The implementation of functional composition and union composition could be implemented below the Automaton level, or at the Automaton level.

At the Automaton level, this means a "virtual" Automaton is created. This could mean there's a real container being deployed that does the routing the case of Union composition or redirecting input and output in the case of Functional composition. How will these Automatons be considered by the Orchestrator? Are these Automatons specified as primitives in the language, or are they part of the userspace standard library? If they are primitives, it would mean that we have to select a particular implementation for routing. Like choosing NGINX or HAProxy.

If they were implemented at a lower level, this adds a lot of workload, now we have to rewrite protocol-aware routers. In this case they would not be deployed as Automatons, but instead are part of the Relay backbone infrastructure.

Someone should expand on this issue. I'm leaning more on the idea of having a "virtual" Automaton. But that still needs us to figure out whether the composition operators are user-defined or primitives of the language.

Abstract vs Concrete

One important thing to realise, is that at the Architect language, composition of Automatons is in the abstract. It does not tell us how the live Automatons are actually connected, or how many live Automatons there are running or where the Automatons are placed in the network of Matrix Nodes.

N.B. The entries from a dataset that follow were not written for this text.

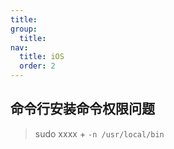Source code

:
 ```yaml
---
title:
group:
  title:
nav:
  title: iOS
  order: 2
---
```


## 命令行安装命令权限问题

> sudo xxxx + `-n /usr/local/bin`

This is intentional. It is up to Orchestrator to figure out those questions. The Architect language represents a high level declaration of semantics and performance requirements. The Orchestrator may decide to autoscale Automaton B to satisfy the performance requirements that A when it is communicating to B. Note that A may have its own quality of service criteria that fed into B.

Do not confuse the abstract composition, with live Automaton connections. Composition is within the Architect language, connections are live.

Implementation

Composition has a strong relationship with the Protocol Specification. People working on the Protocol specification needs to consider the 3 above use cases. https://github.com/MatrixAI/Architect/issues/6

ghost commented 6 years ago

To be clear, I think these different names for composition is about classifying the ways that two or more automatons can interact.

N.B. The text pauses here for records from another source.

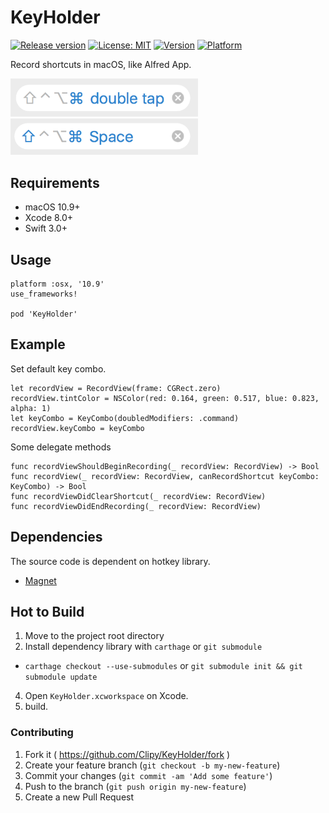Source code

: # KeyHolder
[![Release version](https://img.shields.io/github/release/Clipy/KeyHolder.svg)](https://github.com/Clipy/KeyHolder/releases/latest)
[![License: MIT](https://img.shields.io/github/license/Clipy/KeyHolder.svg)](https://github.com/Clipy/KeyHolder/blob/master/LICENSE)
[![Version](https://img.shields.io/cocoapods/v/KeyHolder.svg)](http://cocoadocs.org/docsets/KeyHolder)
[![Platform](https://img.shields.io/cocoapods/p/KeyHolder.svg)](http://cocoadocs.org/docsets/KeyHolder)

Record shortcuts in macOS, like Alfred App.

<img src="https://github.com/Clipy/KeyHolder/blob/master/Screenshots/double_tap_shortcut.png?raw=true" width="300">
<img src="https://github.com/Clipy/KeyHolder/blob/master/Screenshots/normal_shortcut.png?raw=true" width="300">

## Requirements
- macOS 10.9+
- Xcode 8.0+
- Swift 3.0+

## Usage
```
platform :osx, '10.9'
use_frameworks!

pod 'KeyHolder'
```

## Example
Set default key combo.
```
let recordView = RecordView(frame: CGRect.zero)
recordView.tintColor = NSColor(red: 0.164, green: 0.517, blue: 0.823, alpha: 1)
let keyCombo = KeyCombo(doubledModifiers: .command)
recordView.keyCombo = keyCombo
```

Some delegate methods
```
func recordViewShouldBeginRecording(_ recordView: RecordView) -> Bool
func recordView(_ recordView: RecordView, canRecordShortcut keyCombo: KeyCombo) -> Bool
func recordViewDidClearShortcut(_ recordView: RecordView)
func recordViewDidEndRecording(_ recordView: RecordView)
```

## Dependencies
The source code is dependent on hotkey library.
- [Magnet](https://github.com/Clipy/Magnet)

## Hot to Build
1. Move to the project root directory
2. Install dependency library with `carthage` or `git submodule`
 - `carthage checkout --use-submodules` or `git submodule init && git submodule update`
4. Open `KeyHolder.xcworkspace` on Xcode.
5. build.

### Contributing
1. Fork it ( https://github.com/Clipy/KeyHolder/fork )
2. Create your feature branch (`git checkout -b my-new-feature`)
3. Commit your changes (`git commit -am 'Add some feature'`)
4. Push to the branch (`git push origin my-new-feature`)
5. Create a new Pull Request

I think some of these ideas about the way that automatons compose have corresponding notions in process algebra. Automatons are like processes, union composition is like alternative choice (A+B), functional composition is a sequence of actions (A = a.b.c), and object composition is like executing processes in parallel (A|B) with a communication function between A and B.

@olligobber Because there is a relation between session types and process algebra, we can use process algebra to more concretely specify what we mean by these compositions?

olligobber commented 6 years ago

A demo of Union Composition on Session Types has been added in 4574e0e94076c5baba892efbe6ebd8280f3266ac. There are two versions, strictUnion will only work if the protocols have no overlaps, where union will work as long as the overlapping parts of the protocol can be union composed. Since the functions return Nothing if the protocols cannot be merged, they can be used for checking if two Automata can be Union Composed.

CMCDragonkai commented 6 years ago

An Automaton can only communicate with other Automatons only if those Automatons have been explicitly composed together in our Architect language. This explicit composition can be thought of as sharing a capability (in the capability-security sense) to communicate with an Automaton to another Automaton. This is achieved solely through our Architect language and our Relay network. For the code that is running inside an Automaton, they may see this implemented as an environment variables which has values that represent protocol-specific addresses. For example if an Automaton expects an HTTP address, the code within will expect an environment variable containing a string of the form https://foo.bar. The exact value of this string doesn't matter, and even if another Automaton were to forge such a string, they would not be able to communicate to it without it being explicitly specified in the Architect expression.

This achieves the principle of least privilege.

We must make these "capabilities" unforgeable.